About this task ▸ Reproduce exactly the lines below, starting at the line that contains "receptores a la vez." and ending with the last line of the records, both included; leave out any pictures.

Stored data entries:
((
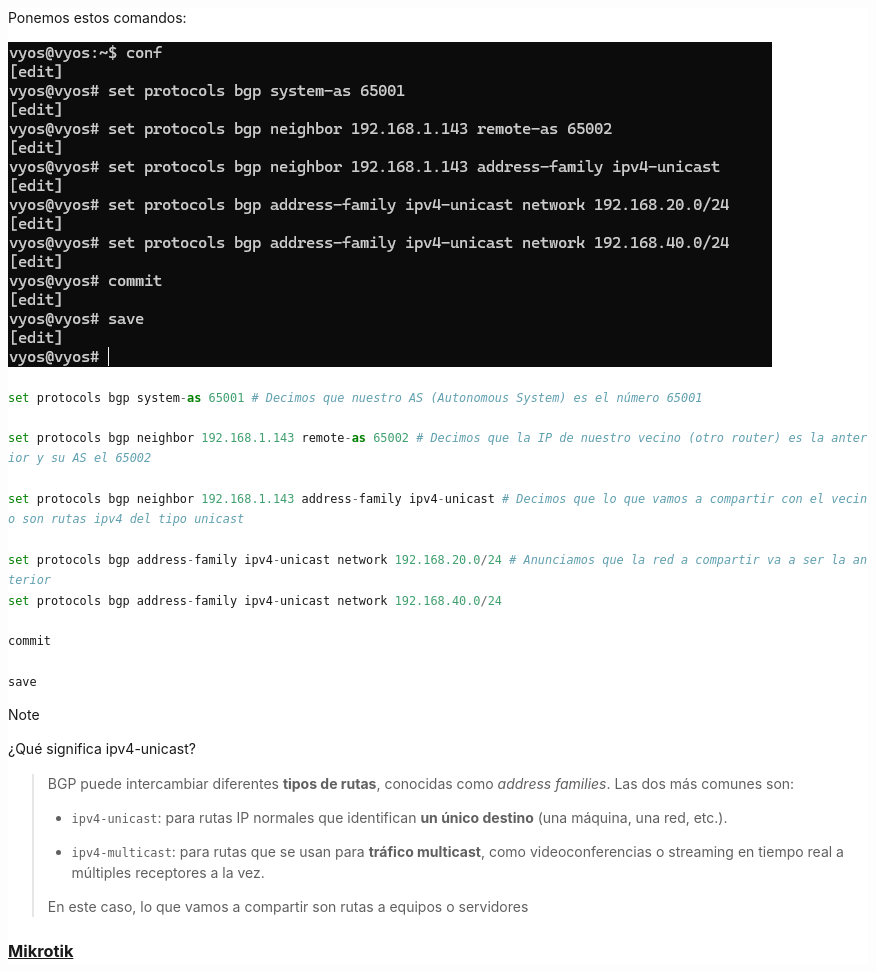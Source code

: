 
Ponemos estos comandos:

![76](IMG/Pasted%20image%2020250512220618.png)

```python
set protocols bgp system-as 65001 # Decimos que nuestro AS (Autonomous System) es el número 65001

set protocols bgp neighbor 192.168.1.143 remote-as 65002 # Decimos que la IP de nuestro vecino (otro router) es la anterior y su AS el 65002

set protocols bgp neighbor 192.168.1.143 address-family ipv4-unicast # Decimos que lo que vamos a compartir con el vecino son rutas ipv4 del tipo unicast

set protocols bgp address-family ipv4-unicast network 192.168.20.0/24 # Anunciamos que la red a compartir va a ser la anterior
set protocols bgp address-family ipv4-unicast network 192.168.40.0/24

commit

save
```

>[!note] 
¿Qué significa ipv4-unicast?
>BGP puede intercambiar diferentes **tipos de rutas**, conocidas como _address families_. Las dos más comunes son:
>
>- `ipv4-unicast`: para rutas IP normales que identifican **un único destino** (una máquina, una red, etc.).
>  
>- `ipv4-multicast`: para rutas que se usan para **tráfico multicast**, como videoconferencias o streaming en tiempo real a múltiples receptores a la vez.
>
>En este caso, lo que vamos a compartir son rutas a equipos o servidores

### <u>Mikrotik</u>
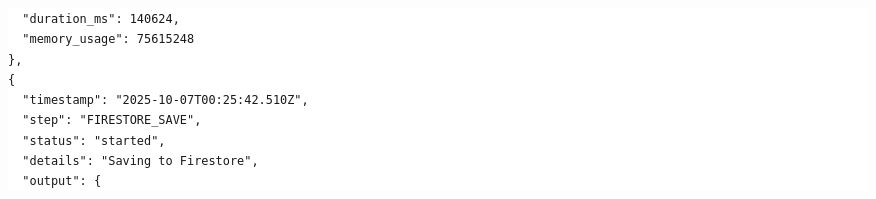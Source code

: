       "duration_ms": 140624,
      "memory_usage": 75615248
    },
    {
      "timestamp": "2025-10-07T00:25:42.510Z",
      "step": "FIRESTORE_SAVE",
      "status": "started",
      "details": "Saving to Firestore",
      "output": {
))
Solution below ▸
>- `ipv4-multicast`: para rutas que se usan para **tráfico multicast**, como videoconferencias o streaming en tiempo real a múltiples receptores a la vez.
>
>En este caso, lo que vamos a compartir son rutas a equipos o servidores

### <u>Mikrotik</u>
Source code

:       "duration_ms": 140624,
      "memory_usage": 75615248
    },
    {
      "timestamp": "2025-10-07T00:25:42.510Z",
      "step": "FIRESTORE_SAVE",
      "status": "started",
      "details": "Saving to Firestore",
      "output": {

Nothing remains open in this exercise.